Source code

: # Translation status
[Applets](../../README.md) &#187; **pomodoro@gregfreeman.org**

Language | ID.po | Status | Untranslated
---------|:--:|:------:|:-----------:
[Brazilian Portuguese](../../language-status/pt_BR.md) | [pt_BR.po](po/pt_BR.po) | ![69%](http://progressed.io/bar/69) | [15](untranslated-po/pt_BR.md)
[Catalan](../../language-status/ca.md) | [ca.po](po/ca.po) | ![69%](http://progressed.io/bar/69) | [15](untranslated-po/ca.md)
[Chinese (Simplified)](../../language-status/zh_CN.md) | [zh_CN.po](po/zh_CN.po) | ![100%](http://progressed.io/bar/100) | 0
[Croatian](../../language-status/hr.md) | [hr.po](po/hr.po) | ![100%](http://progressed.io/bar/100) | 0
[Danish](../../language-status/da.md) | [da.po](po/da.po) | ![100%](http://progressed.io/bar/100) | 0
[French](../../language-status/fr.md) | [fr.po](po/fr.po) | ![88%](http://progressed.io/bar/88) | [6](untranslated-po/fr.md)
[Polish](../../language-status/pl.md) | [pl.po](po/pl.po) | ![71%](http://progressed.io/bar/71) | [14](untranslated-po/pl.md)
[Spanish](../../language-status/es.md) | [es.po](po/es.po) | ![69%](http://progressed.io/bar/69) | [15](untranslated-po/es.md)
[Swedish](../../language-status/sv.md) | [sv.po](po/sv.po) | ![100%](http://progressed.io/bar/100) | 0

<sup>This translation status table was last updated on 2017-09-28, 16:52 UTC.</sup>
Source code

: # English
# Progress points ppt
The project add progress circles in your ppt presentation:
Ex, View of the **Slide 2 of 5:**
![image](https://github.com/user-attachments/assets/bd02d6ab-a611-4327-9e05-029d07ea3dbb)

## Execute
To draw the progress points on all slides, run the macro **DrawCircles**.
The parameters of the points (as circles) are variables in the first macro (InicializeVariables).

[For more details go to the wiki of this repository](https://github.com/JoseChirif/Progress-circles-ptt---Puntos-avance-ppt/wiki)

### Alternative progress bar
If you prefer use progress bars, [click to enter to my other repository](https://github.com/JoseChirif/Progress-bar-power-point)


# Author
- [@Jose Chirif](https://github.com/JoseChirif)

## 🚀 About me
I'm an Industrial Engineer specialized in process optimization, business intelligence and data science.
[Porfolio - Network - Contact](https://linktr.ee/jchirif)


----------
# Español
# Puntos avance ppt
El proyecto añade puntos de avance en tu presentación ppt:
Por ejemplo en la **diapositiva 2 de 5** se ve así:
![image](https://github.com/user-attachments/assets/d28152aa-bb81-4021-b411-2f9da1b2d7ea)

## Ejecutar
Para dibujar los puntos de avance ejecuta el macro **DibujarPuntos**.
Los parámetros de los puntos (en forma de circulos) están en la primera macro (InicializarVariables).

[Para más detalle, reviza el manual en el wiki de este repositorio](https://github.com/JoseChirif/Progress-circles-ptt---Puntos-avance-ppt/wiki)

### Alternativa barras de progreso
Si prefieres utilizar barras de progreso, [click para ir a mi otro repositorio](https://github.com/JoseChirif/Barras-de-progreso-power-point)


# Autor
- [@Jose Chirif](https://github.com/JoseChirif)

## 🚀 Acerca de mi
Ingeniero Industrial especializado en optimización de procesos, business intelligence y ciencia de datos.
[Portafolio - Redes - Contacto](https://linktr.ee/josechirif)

• **About this task**
The line containing "Por ejemplo en" marks the start. Repeat it and every line after it to the end of the listing above, exactly.

• **Answer to the problem**
Por ejemplo en la **diapositiva 2 de 5** se ve así:
![image](https://github.com/user-attachments/assets/d28152aa-bb81-4021-b411-2f9da1b2d7ea)

## Ejecutar
Para dibujar los puntos de avance ejecuta el macro **DibujarPuntos**.
Los parámetros de los puntos (en forma de circulos) están en la primera macro (InicializarVariables).

[Para más detalle, reviza el manual en el wiki de este repositorio](https://github.com/JoseChirif/Progress-circles-ptt---Puntos-avance-ppt/wiki)

### Alternativa barras de progreso
Si prefieres utilizar barras de progreso, [click para ir a mi otro repositorio](https://github.com/JoseChirif/Barras-de-progreso-power-point)


# Autor
- [@Jose Chirif](https://github.com/JoseChirif)

## 🚀 Acerca de mi
Ingeniero Industrial especializado en optimización de procesos, business intelligence y ciencia de datos.
[Portafolio - Redes - Contacto](https://linktr.ee/josechirif)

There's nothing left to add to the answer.